Sanayileşmiş dünya çocuklarının etrafı hayvan imgeleriyle çevrilidir: oyuncaklar, çizgi filmler, envai çeşit süsleme malzemeleri... Çocukların hayvanlara duydukları kendiliğinden gibi görünen bu merak, durumun her zaman böyle olduğunu düşünmemize sebep olabilir. Kuşkusuz, ilk oyuncakların bazılarında (insanların çok büyük kısmı oyuncaktan habersizken), hayvan figürleri kullanılmıştı. Aynı şekilde, dünyanın dört bir yanında, çocukların oynadıkları oyunlar ya gerçek ya da hayalî hayvanları içermiştir. Ama hayvan röprodüksiyonları, ancak 19. yüzyılda, orta sınıf ailelerin çocuklarının ortamının ayrılmaz parçası olmuştur.

Daha önceki asırlarda, hayvan oyuncaklarının oranı azdı ve bunlar gerçekçi değil sembolikti.

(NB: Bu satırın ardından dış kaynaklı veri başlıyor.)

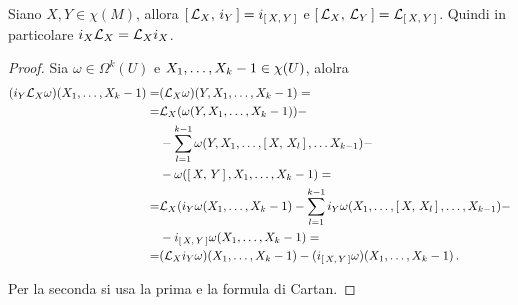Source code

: \begin{corollary}
	Siano $X,Y\in\chi(M)$, allora $\comm{\Lie_X}{i_Y} = i_{\comm XY}$ e $\comm{\Lie_X}{\Lie_Y} = \Lie_{\comm XY}$.
	Quindi in particolare $i_X\Lie_X = \Lie_X i_X$.
\end{corollary}
\begin{proof}
	Sia $\omega \in \Omega^k(U)$ e $\seqb X{k-1}, \in \chi(U)$, alolra
	\begin{align*}
		(i_Y\Lie_X\omega)(\seqb X{k-1},) =& (\Lie_X\omega)(Y,\seqb X{k-1},) =\\
		=&\Lie_X(\omega(Y,\seqb X{k-1},)) -\\
		&-\sum_{l=1}^{k-1}\omega(Y,X_1,\ldots,\comm{X}{X_l},\ldots X_{k-1}) -\\
		&-\omega (\comm XY, \seqb X{k-1},)=\\
		=& \Lie_X(i_Y\omega(\seqb X{k-1},) -\sum_{l=1}^{k-1} i_Y\omega(X_1,\ldots, \comm X{X_l}, \ldots, X_{k-1}) -\\
		&-i_{\comm XY} \omega (\seqb X{k-1},) =\\
		=& (\Lie_X i_Y\omega)(\seqb X{k-1},) - (i_{\comm XY}\omega)(\seqb X{k-1},) \punto
	\end{align*}

	Per la seconda si usa la prima e la formula di Cartan.
\end{proof}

Geleneksel bir tahta at ile atlıkarınca arasındaki farkta bunu görmek mümkündür: ilki, çocukların süpürge sapı gibi üzerine bindikleri bir sopa ile başı andıran bir figürden ibarettir; ikincisi ise, en ince ayrıntılarına kadar işlenmiş, gerçekçi biçimde boyanmış, deri yuları ve gerçek atlardan alınmış yeleleriyle koşan bir at gibi hareket etmek üzere tasarlanmış bir at “röprodüksiyonu”dur. Atlıkarınca bir 19. yüzyıl icadıdır.  

Hayvan oyuncaklarının gerçeğe yakın olması yönündeki bu talep, imalatta farklı yöntemlerin benimsenmesine yol açtı. İlk peluş hayvanlar üretildi, bunların en pahalı olanlarında gerçek hayvan derisi –çoğunlukla ölü doğan buzağıların derileri– kullanılıyordu. Aynı dönemde, çocukların yatarken yanlarına aldıkları –ayı, tavşan gibi– yumuşak hayvan oyuncakları ortaya çıktı. Gerçekçi hayvan oyuncakların imalatı ile, halka açık hayvanat bahçelerinin kuruluşu, aynı döneme denk geliyordu. 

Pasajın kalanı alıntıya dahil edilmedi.